"Desperate for change, starving for truth.."

406 7 7
                                    

Cahlan Asher.

    A numb awareness washed over me as my mother turned our vehicle onto Arlington Lane. It was as if time had slowed; the image of shiny, wet road sign penetrated my mind as I felt myself falling two steps back. 

    "Yo, Spenser, speed up a little! You're driving like my grandpa!" Wyatt Prince's voice echoed through my head as my chest constricted. Gripping the side of the passenger seat, I took a deep, shaky breath. Eyes fluttering closed, the pain settled within the pit of my stomach. Why did I come back? Why?

    My eyes stayed closed as my mother drove, careful not to speed; the rain beat against the SUV as we made our way. Only two more miles, I reminded myself. A roar of thunder and a lightening strike frightened me, my eyes shooting open. "How much longer?" I whispered.

    My mother picked upon the the hushed sadness in my voice; I could feel her gaze on me as I stared straight ahead through the windshield. We were getting closer now, to the spot. Growing uneasy, I leaned my head against the cool glass. Perhaps this wasn't a good idea after all.

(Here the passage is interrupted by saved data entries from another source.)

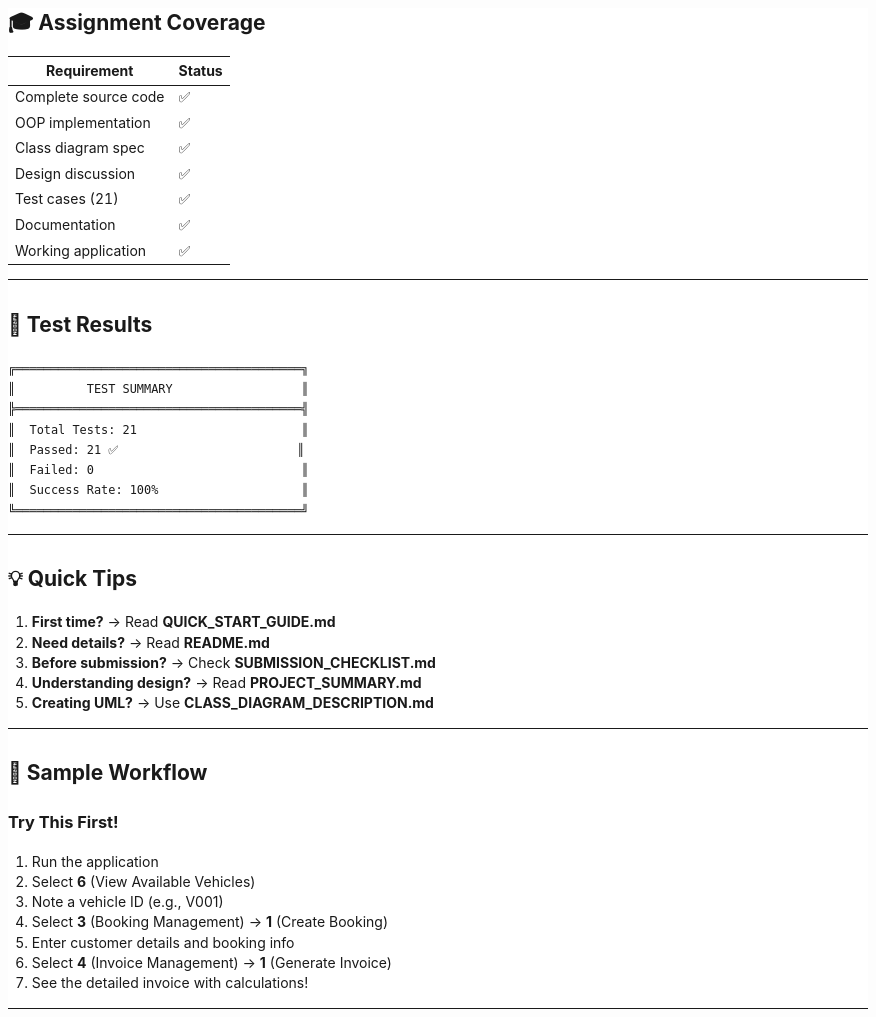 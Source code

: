 
## 🎓 Assignment Coverage

| Requirement | Status |
|------------|--------|
| Complete source code | ✅ |
| OOP implementation | ✅ |
| Class diagram spec | ✅ |
| Design discussion | ✅ |
| Test cases (21) | ✅ |
| Documentation | ✅ |
| Working application | ✅ |

---

## 🧪 Test Results

```
╔════════════════════════════════════════╗
║          TEST SUMMARY                  ║
╠════════════════════════════════════════╣
║  Total Tests: 21                       ║
║  Passed: 21 ✅                         ║
║  Failed: 0                             ║
║  Success Rate: 100%                    ║
╚════════════════════════════════════════╝
```

---

## 💡 Quick Tips

1. **First time?** → Read **QUICK_START_GUIDE.md**
2. **Need details?** → Read **README.md**
3. **Before submission?** → Check **SUBMISSION_CHECKLIST.md**
4. **Understanding design?** → Read **PROJECT_SUMMARY.md**
5. **Creating UML?** → Use **CLASS_DIAGRAM_DESCRIPTION.md**

---

## 🎯 Sample Workflow

### Try This First!
1. Run the application
2. Select **6** (View Available Vehicles)
3. Note a vehicle ID (e.g., V001)
4. Select **3** (Booking Management) → **1** (Create Booking)
5. Enter customer details and booking info
6. Select **4** (Invoice Management) → **1** (Generate Invoice)
7. See the detailed invoice with calculations!

---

   "Almost there." She cleared her throat, gripping the steering wheel a tad tighter. "You don't have to look--"

    "I want to see it," I lied. Dr. Pearson said I had to face my fears one day, I might as well start early. Arlington Lane was number one. It wasn't the actual knowledge of the accident taking place on this road that overwhelmed me, it was the dim awareness that something so concrete, such as the road or trees, could do so much damage.

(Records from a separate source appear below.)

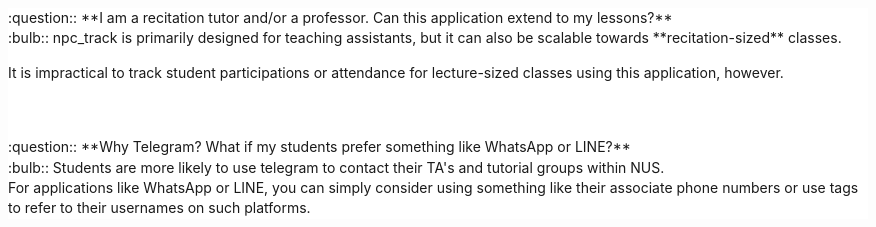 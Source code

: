 <div markdown="span" class="alert alert-warning">
:question:: **I am a recitation tutor and/or a professor. Can this application extend to my lessons?**<br>
</div>
<div markdown="span" class="alert alert-success">
:bulb:: npc_track is primarily designed for teaching assistants, but it can also be scalable towards **recitation-sized** classes.<br>

It is impractical to track student participations or attendance for lecture-sized classes using this application, however.
</div>
<br><br>

<div markdown="span" class="alert alert-warning">
:question:: **Why Telegram? What if my students prefer something like WhatsApp or LINE?**<br>
</div>
<div markdown="span" class="alert alert-success">
:bulb:: Students are more likely to use telegram to contact their TA's and tutorial groups within NUS.<br> 
For applications like WhatsApp or LINE, you can simply consider using something like their associate phone numbers or use tags to refer to their usernames on such platforms.
</div>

   "Stop," I saw it then: the thick lining of trees that looked slightly altered, even through the rain.  A large wooden post with a metal sign nailed to it stood in place of the Evergreen that Spenser had once been pinned to.

   I didn't wait for my mother to come to a complete stop before I climbed from the car. Rain soaked through my sweatpants almost immediately, the thick fabric clinging to my lean frame. Wiping frantically at my glasses, I took a step towards the sign. It was barely visible through the thick sheet of rain, its words unreadable.

    "What are you doing?" My mother shouted, her voice barely traveling through the storm. "Come back Cahlan!" Glancing back at her, I noticed that she held a coat above her head, barely shielding herself from the early summer weather.

   "Reading!" Reverting my gaze ahead, I took a step towards the ditch, my breath catching in my throat.

   "Watch out Spenser!" Mara's voice screamed. Squeezing my eyes shut, I bit my bottom lip. "No no no, not now," I whispered to myself. 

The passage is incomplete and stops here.